*** Block opens ***

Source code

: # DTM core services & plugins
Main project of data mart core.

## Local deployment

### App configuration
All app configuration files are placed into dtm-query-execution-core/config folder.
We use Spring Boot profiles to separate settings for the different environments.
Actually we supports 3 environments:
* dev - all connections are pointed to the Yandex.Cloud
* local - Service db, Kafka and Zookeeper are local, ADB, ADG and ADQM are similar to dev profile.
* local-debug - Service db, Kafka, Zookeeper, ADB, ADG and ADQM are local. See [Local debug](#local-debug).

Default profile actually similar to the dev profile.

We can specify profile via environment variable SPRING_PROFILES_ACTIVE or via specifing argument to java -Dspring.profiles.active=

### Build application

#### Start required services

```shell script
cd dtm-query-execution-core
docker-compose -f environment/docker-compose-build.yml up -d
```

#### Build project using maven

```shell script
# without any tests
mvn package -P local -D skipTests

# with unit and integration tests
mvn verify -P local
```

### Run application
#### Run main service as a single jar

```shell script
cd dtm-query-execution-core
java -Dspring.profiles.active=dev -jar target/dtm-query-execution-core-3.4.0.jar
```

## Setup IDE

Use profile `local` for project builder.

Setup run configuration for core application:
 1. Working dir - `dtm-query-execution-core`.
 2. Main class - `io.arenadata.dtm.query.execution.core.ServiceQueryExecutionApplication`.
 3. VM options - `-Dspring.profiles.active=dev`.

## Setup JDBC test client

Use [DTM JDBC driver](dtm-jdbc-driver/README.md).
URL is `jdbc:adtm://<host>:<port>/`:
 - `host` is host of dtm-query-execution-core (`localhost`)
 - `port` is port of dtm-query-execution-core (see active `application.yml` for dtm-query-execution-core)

*** Block closes ***

**REQUIRED ACTION:** Up to and including the line with "host of dtm-query-execution-core", print every line of the material above, starting from its first line, exactly.

**WRITTEN RESPONSE:**
Source code

: # DTM core services & plugins
Main project of data mart core.

## Local deployment

### App configuration
All app configuration files are placed into dtm-query-execution-core/config folder.
We use Spring Boot profiles to separate settings for the different environments.
Actually we supports 3 environments:
* dev - all connections are pointed to the Yandex.Cloud
* local - Service db, Kafka and Zookeeper are local, ADB, ADG and ADQM are similar to dev profile.
* local-debug - Service db, Kafka, Zookeeper, ADB, ADG and ADQM are local. See [Local debug](#local-debug).

Default profile actually similar to the dev profile.

We can specify profile via environment variable SPRING_PROFILES_ACTIVE or via specifing argument to java -Dspring.profiles.active=

### Build application

#### Start required services

```shell script
cd dtm-query-execution-core
docker-compose -f environment/docker-compose-build.yml up -d
```

#### Build project using maven

```shell script
# without any tests
mvn package -P local -D skipTests

# with unit and integration tests
mvn verify -P local
```

### Run application
#### Run main service as a single jar

```shell script
cd dtm-query-execution-core
java -Dspring.profiles.active=dev -jar target/dtm-query-execution-core-3.4.0.jar
```

## Setup IDE

Use profile `local` for project builder.

Setup run configuration for core application:
 1. Working dir - `dtm-query-execution-core`.
 2. Main class - `io.arenadata.dtm.query.execution.core.ServiceQueryExecutionApplication`.
 3. VM options - `-Dspring.profiles.active=dev`.

## Setup JDBC test client

Use [DTM JDBC driver](dtm-jdbc-driver/README.md).
URL is `jdbc:adtm://<host>:<port>/`:
 - `host` is host of dtm-query-execution-core (`localhost`)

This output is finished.